34.
Jizca melihat Devin dan Natasha yang menghampiri seorang pria paruh baya dengan setelan jas yang tidak jauh berbeda dengan yang dipakai tamu lainnya, sesaat setelah itu, bunyi piring pecah langsung membuat suasana ruangan menjadi hening.
Semua oramg yang berada di dalam ruangan menatap ke sumber suara, tangan Devin terkepal dan rahangnya mengeras, ia melangkah menuju ruang belakang. Orang-orang yang menghalanginya memberikan jalan, sampai suara pantopel yang dikenakannya terasa menggema di ruangan. Setelah Devin menghilang dari pandangan kini semuanya menatap Natasha dan seorang pria di hadapannya. Natasha tersenyum kecut dan mengisyaratkan homeband untuk kembali menyalakan permainan musiknya dan mengambil alih perhatian tamu.
Musik dinyalakan, dan semua perhatian kembali pada aktivitas sebelumnya.
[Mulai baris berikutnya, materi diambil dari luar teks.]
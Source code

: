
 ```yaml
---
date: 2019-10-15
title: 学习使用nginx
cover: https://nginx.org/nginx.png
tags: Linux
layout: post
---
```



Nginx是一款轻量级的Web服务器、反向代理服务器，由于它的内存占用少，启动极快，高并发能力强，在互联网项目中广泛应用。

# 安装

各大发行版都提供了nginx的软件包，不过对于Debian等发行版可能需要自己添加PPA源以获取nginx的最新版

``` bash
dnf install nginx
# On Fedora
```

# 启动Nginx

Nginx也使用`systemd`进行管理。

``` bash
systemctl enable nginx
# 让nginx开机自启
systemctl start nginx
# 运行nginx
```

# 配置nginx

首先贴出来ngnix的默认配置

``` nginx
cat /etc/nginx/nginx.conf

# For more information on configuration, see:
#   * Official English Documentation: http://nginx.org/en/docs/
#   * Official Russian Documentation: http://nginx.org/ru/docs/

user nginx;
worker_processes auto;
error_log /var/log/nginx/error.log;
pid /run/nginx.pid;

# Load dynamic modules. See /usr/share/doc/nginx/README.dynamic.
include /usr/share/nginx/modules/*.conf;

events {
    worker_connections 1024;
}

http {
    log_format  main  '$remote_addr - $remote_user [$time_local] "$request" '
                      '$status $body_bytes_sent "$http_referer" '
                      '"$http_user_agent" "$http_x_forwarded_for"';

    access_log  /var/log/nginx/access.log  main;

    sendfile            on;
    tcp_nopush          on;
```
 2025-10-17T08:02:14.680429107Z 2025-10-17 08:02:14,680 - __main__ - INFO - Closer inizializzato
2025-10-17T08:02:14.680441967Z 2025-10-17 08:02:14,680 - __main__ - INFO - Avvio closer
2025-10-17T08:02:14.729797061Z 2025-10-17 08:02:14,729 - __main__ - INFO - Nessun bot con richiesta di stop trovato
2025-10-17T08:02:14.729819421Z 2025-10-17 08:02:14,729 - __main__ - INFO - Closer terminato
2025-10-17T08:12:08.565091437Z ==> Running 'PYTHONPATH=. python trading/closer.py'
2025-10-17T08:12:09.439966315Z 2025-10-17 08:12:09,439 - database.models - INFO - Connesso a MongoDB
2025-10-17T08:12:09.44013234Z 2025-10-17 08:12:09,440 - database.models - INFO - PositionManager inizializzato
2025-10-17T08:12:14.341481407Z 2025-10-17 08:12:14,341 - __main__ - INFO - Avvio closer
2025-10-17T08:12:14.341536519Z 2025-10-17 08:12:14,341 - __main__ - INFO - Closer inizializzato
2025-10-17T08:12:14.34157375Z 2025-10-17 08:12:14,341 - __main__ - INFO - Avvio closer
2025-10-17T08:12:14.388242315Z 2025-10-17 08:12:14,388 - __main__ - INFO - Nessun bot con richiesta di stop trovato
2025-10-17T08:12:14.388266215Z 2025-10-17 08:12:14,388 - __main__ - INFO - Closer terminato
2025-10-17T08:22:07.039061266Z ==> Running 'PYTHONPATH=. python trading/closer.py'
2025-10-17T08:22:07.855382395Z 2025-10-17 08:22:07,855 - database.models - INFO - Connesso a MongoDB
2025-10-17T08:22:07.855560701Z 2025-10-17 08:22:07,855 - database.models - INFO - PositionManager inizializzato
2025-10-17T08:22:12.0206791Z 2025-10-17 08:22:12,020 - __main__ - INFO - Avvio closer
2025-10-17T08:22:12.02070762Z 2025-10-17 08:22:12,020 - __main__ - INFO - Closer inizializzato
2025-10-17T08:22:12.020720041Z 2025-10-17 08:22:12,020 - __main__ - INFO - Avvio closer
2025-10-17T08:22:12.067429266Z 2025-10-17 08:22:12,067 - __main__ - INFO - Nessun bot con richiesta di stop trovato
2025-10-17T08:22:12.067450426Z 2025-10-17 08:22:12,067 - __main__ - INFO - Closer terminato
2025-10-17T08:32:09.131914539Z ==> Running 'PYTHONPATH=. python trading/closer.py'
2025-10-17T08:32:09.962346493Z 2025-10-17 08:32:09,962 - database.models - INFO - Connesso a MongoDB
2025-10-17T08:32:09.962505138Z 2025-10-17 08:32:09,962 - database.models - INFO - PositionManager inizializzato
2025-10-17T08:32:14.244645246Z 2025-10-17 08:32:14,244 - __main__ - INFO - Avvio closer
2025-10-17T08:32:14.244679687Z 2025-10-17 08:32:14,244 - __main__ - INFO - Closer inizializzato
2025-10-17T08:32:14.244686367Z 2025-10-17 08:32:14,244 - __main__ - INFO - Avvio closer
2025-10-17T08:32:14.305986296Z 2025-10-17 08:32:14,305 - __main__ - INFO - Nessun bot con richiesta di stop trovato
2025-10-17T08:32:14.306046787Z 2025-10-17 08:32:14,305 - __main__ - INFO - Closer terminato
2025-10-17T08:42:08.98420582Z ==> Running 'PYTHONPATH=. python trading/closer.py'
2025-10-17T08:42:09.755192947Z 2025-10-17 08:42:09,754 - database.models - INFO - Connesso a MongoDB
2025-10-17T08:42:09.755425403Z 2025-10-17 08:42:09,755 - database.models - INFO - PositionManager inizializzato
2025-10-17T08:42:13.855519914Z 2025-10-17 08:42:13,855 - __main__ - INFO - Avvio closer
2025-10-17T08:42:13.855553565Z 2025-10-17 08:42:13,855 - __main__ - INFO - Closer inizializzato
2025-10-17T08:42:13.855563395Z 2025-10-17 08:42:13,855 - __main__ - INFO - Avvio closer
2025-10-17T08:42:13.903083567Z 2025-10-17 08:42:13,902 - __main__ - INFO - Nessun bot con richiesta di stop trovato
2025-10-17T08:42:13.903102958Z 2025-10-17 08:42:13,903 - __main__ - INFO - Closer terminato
Natasha menyusul Devin dengan langkah yang cepat. Ia masuk ke dalam dan melihat Devin yang sedang terduduk dengan dahi yang ia topang menggunakan kedua tangannya.
Jizca sempat memucat ketika dengan sengaja, Devin melemparkan gelas berisi minuman yang sedang ia pegang. Sebelumnya, Jizca tidak pernah melihat Devin dengan emosi semeluap itu. Jizca masih mematung di tempatnya, di samping Devin ketika Natasha datang.
"Gue udah bilang! Jaga sikap lo!" bentak Natasha pada Devin,
Jizca melihat situasi yang mulai kacau, sebaiknya ia pergi, karena ini merupakan masalah keluarga dan merupakan privasi keluarganya.
"Saya permisi," ucap Jizca melangkahkan kakinya, namun saat itu juga langkahnya terhenti ketika Devin menahan lengannya.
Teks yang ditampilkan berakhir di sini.